Texture hunting is the photography of walls, surfaces, artefacts, etc, typically outdoors, with the intention of using the photos in a computer game. The photo could be of a brick or concrete wall, a chain link face, a door / window, or whatever. It is also possible to photograph a white wall that has been damaged or stained in some way, process it in various ways, and use this as a mask on top of other textures, in order to get a new damaged variant.
Textures are typically lighting-neutral and extremely sharp. The computer game will compute its own lighting and shadows. One must avoid having a shadow across the subject, as this will only have to be removed in post-processing. Typically, texture hunting is done on cloudy days where there is a uniform soft light from the sky.

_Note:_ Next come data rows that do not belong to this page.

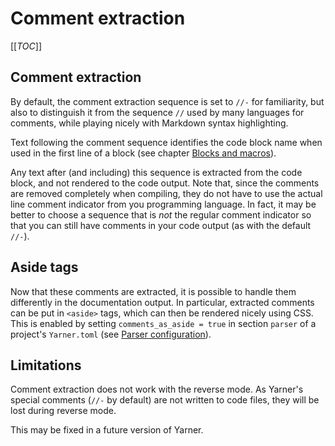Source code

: # Comment extraction

[[_TOC_]]

## Comment extraction

By default, the comment extraction sequence is set to `//-` for familiarity, but also to distinguish it from the sequence `//` used by many languages for comments, while playing nicely with Markdown syntax highlighting.

Text following the comment sequence identifies the code block name when used in the first line of a block (see chapter [Blocks and macros](./blocks-and-macros.md)).

Any text after (and including) this sequence is extracted from the code block, and not rendered to the code output.
Note that, since the comments are removed completely when compiling, they do not have to use the actual line comment indicator from you programming language.
In fact, it may be better to choose a sequence that is *not* the regular comment indicator so that you can still have comments in your code output (as with the default `//-`).

## Aside tags

Now that these comments are extracted, it is possible to handle them differently in the documentation output.
In particular, extracted comments can be put in `<aside>` tags, which can then be rendered nicely using CSS.
This is enabled by setting `comments_as_aside = true` in section `parser` of a project's `Yarner.toml` (see [Parser configuration](./config-parser.md)).

## Limitations

Comment extraction does not work with the reverse mode.
As Yarner's special comments (`//-` by default) are not written to code files, they will be lost during reverse mode.

This may be fixed in a future version of Yarner.
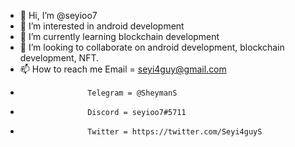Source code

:- 👋 Hi, I’m @seyioo7
- 👀 I’m interested in android development
- 🌱 I’m currently learning blockchain development
- 💞️ I’m looking to collaborate on android development, blockchain development, NFT.
- 📫 How to reach me Email = seyi4guy@gmail.com
-                    Telegram = @SheymanS
-                    Discord = seyioo7#5711
-                    Twitter = https://twitter.com/Seyi4guyS

<!---
seyioo7/seyioo7 is a ✨ special ✨ repository because its `README.md` (this file) appears on your GitHub profile.
You can click the Preview link to take a look at your changes.
--->
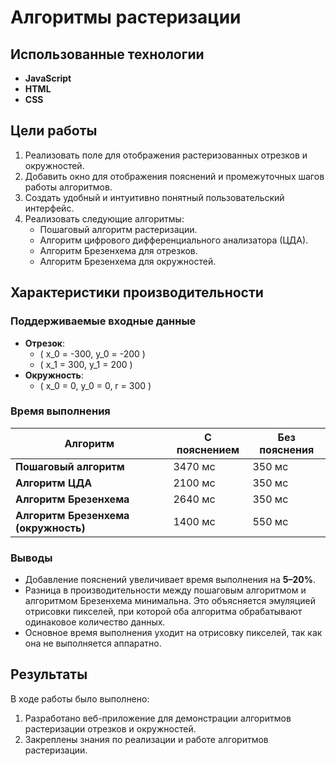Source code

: # Алгоритмы растеризации

## Использованные технологии
- **JavaScript**
- **HTML**
- **CSS**

## Цели работы
1. Реализовать поле для отображения растеризованных отрезков и окружностей.
2. Добавить окно для отображения пояснений и промежуточных шагов работы алгоритмов.
3. Создать удобный и интуитивно понятный пользовательский интерфейс.
4. Реализовать следующие алгоритмы:
   - Пошаговый алгоритм растеризации.
   - Алгоритм цифрового дифференциального анализатора (ЦДА).
   - Алгоритм Брезенхема для отрезков.
   - Алгоритм Брезенхема для окружностей.

## Характеристики производительности
### Поддерживаемые входные данные
- **Отрезок**:
  - \( x_0 = -300, y_0 = -200 \)
  - \( x_1 = 300, y_1 = 200 \)
- **Окружность**:
  - \( x_0 = 0, y_0 = 0, r = 300 \)

### Время выполнения
| Алгоритм                        | С пояснением | Без пояснения |
|----------------------------------|--------------|---------------|
| **Пошаговый алгоритм**           | 3470 мс      | 350 мс        |
| **Алгоритм ЦДА**                 | 2100 мс      | 350 мс        |
| **Алгоритм Брезенхема**          | 2640 мс      | 350 мс        |
| **Алгоритм Брезенхема (окружность)** | 1400 мс      | 550 мс        |

### Выводы
- Добавление пояснений увеличивает время выполнения на **5–20%**.
- Разница в производительности между пошаговым алгоритмом и алгоритмом Брезенхема минимальна. Это объясняется эмуляцией отрисовки пикселей, при которой оба алгоритма обрабатывают одинаковое количество данных.
- Основное время выполнения уходит на отрисовку пикселей, так как она не выполняется аппаратно.

## Результаты
В ходе работы было выполнено:
1. Разработано веб-приложение для демонстрации алгоритмов растеризации отрезков и окружностей.
2. Закреплены знания по реализации и работе алгоритмов растеризации.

1024×1024 is a reasonable size of the final texture, but it's usually photographed at a higher res, photoshopped considerably, and then sized down. The subject of the photo could be something like 5 metres × 5 metres. The idea is that every pixel is being used to the fullest effect to convey the character of the surface. Textures are often photoshopped to become seamless so they can be repeated across a large surface in game.
Textures are usually shot perpendicular to the wall as much as possible, otherwise distortion correction is required. Sometimes you can take a photo from further away and zoom in to get a better view of a high wall.
It is often quite hard to find a surface in the real world that has an interesting texture and is easy to photograph from the right angle. In particular, taking photos of the floor is challenging because you need to be several metres above it, looking down. Leaning out of windows / over bridges, or holding up a tripod are solutions.
One thing that concerns me is that some cameras do image processing on the digital image. Really, the artist has to be doing all of the image processing offline, in photoshop or similar. I often see digital camera photos with edge enhancement artefacts in high contrast areas. Perhaps raw shooting mode is the answer to this?
Shooting digital photos with greater colour depth than "8 bit per channel" might also be useful to avoid banding when increasing contrast during post-processing.
Another thing is lens distortion — since we need to photograph flat surfaces. Either the camera has to be good at it, or it should be possible to turn it off so the processing can be done manually by an artist.
How do I find a camera which meets these requirements?